Friday, April 19, 2013

What Do We Mean By "First Impressions"?

I was thinking about this a couple of days ago, I won't say where I was at or where I was doing, but I was thinking not only what our idea is but what a readers idea of what a "First Impression" might be.  In the Nintendo eShop, you can't submit a review (albeit a pretty short review that's limited to if you think the game is casual/intense, if it's for everyone/gamers and the number of stars out of five you would award it) until you've played the game for at least an hour.  Granted if you hate a game after the first five minutes, you could just leave the game on for the next 55 minutes then give it a scathing review.

For me, it really depends on the game.  For Cogs, after about 10 minutes, I knew that it would be a game that I wouldn't either be able to or want to finish due to my pseudo-dislike and frustration with sliding puzzles.  Presently I've put in 56 minutes in Cogs and I probably won't play it again unless we have people over who happen to really like sliding puzzles.  After those 56 minutes though, I felt like I could write a First Impression about Cogs (which I did) and feel that I had a good feel for the general purpose of the game.  At the moment, I'm currently playing The Elder Scrolls III: Morrowind and 27 hours in, I feel like I'm almost at the point to where I could write a First Impression.

So why the huge disparity from one game to another?  

I'll give another example for both Grand Theft Auto and Grand Theft Auto 2.  I've spent 25 minutes with GTA and 44 minutes on GTA2.  I feel like I could do an article for the first game, again because I feel like I know what is expected of me in the game.  I won't presume to know everything about the game or to be an expert, but I have the general gist of what's going on.  In GTA2, I feel like I need to put in at least another hour or two before I could write something that sounds like I know what I'm talking about, which I will probably do in the next few weeks, but don't hold me to it as I recently put Mario Kart 7 (I know, I'm late with the games again) in my 3DS and Steam always seems to have 50-75% off sales on games that look like they're too much fun to pass up.

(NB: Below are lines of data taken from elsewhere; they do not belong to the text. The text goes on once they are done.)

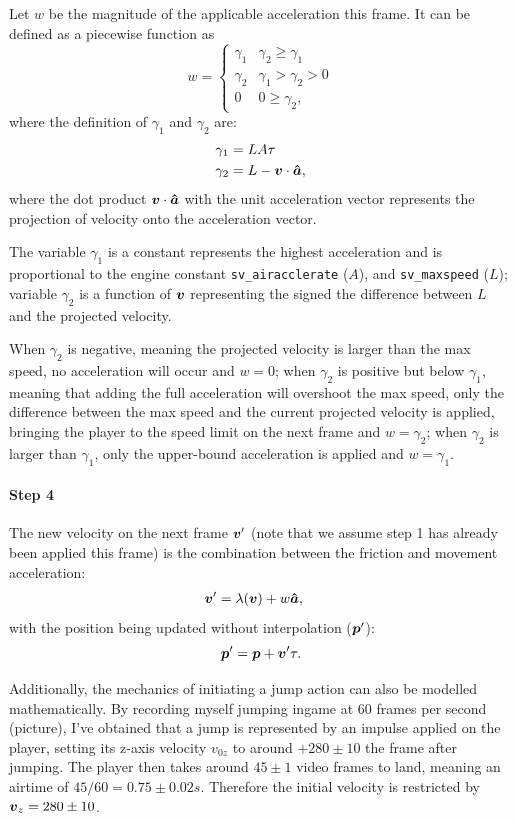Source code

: Let $w$ be the magnitude of the applicable acceleration this frame. It can be defined as a piecewise function as
\[
w = \begin{cases}
    \gamma_1 & \gamma_2 \ge \gamma_1\\
    \gamma_2 & \gamma_1 > \gamma_2 > 0\\
    0 & 0 \ge \gamma_2,
\end{cases}
\]
where the definition of $\gamma_1$ and $\gamma_2$ are:
\begin{align*}
    \gamma_1 &= LA\tau\\
    \gamma_2 &= L - \boldsymbol{v} \cdot \boldsymbol{\hat{\boldsymbol{a}}},
\end{align*}
where the dot product $\boldsymbol{v} \cdot \boldsymbol{\hat{\boldsymbol{a}}}$ with the unit acceleration vector represents the projection of velocity onto the acceleration vector.

The variable $\gamma_1$ is a constant represents the highest acceleration and is proportional to the engine constant \verb|sv_airacclerate| ($A$), and \verb|sv_maxspeed| ($L$); variable $\gamma_2$ is a function of $\boldsymbol{v}$ representing the signed the difference between $L$ and the projected velocity.

When $\gamma_2$ is negative, meaning the projected velocity is larger than the max speed, no acceleration will occur and $w=0$; when $\gamma_2$ is positive but below $\gamma_1$, meaning that adding the full acceleration will overshoot the max speed, only the difference between the max speed and the current projected velocity is applied, bringing the player to the speed limit on the next frame and $w=\gamma_2$; when $\gamma_2$ is larger than $\gamma_1$, only the upper-bound acceleration is applied and $w=\gamma_1$.



\paragraph{Step 4} The new velocity on the next frame $\boldsymbol{v}'$ (note that we assume step 1 has already been applied this frame) is the combination between the friction and movement acceleration:
\begin{align}
    \boldsymbol{v}' &= \lambda(\boldsymbol{v}) + w \boldsymbol{\hat{\boldsymbol{a}}}\label{eq:dis_vel},
\end{align}
with the position being updated without interpolation ($\boldsymbol{p}'$):
\[
\boldsymbol{p}' = \boldsymbol{p} + \boldsymbol{v}' \tau.
\]

Additionally, the mechanics of initiating a jump action can also be modelled mathematically. By recording myself jumping ingame at 60 frames per second (picture), I've obtained that a jump is represented by an impulse applied on the player, setting its z-axis velocity $v_{0z}$ to around $+280\pm10$ the frame after jumping. The player then takes around $45 \pm1$ video frames to land, meaning an airtime of $45 / 60 =0.75\pm 0.02\si{s}$. Therefore the initial velocity is restricted by $\boldsymbol{v}_z = 280\pm10$.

I feel it all comes down a fraction of the amount of time it would take in order to complete that game.  What is that multiplier?  I don't know and I don't think that it could be whittled down to a simple percentage.  So I just invalidated the first sentence of this paragraph, which any high school English teacher is a bad way to write a paper.  Thank goodness my sister, who is a high school English teacher (and our mother who was an English major in college) aren't frequent readers or I'd frequently be hearing from them about improper syntax or using multiple tenses of verbs in the same sentence.  But this is all beside the point.

Now, I can't speak for the Good Doctor (English major) on how he determines when is a good time to write up a review or an impression, but I feel that we're at least reading the same book, if not the same chapter.

~JWfW/JDub/Jaconian
Stage 1 of the Process

1 comment:

  1. hahaha, I never knew your mom was an English major! You're surrounded! I'd like you to know that I rarely think to correct your syntax. Occasionally phrasing, but for all intents and purposes, I'm not the blog editor.

    I can really connect with what you bring up about time and first impressions. I guess for myself, I'd like to finish a game before doing a full review. Because the ending is often an important part of how the game plays out. But with impressions, it's more fluid. Usually it's just when I feel like I have a gist of how the game plays, and then also when I feel like writing. It's a confluence of both those things. Now I want to review all the 'first impressions' posts to see if there's a pattern.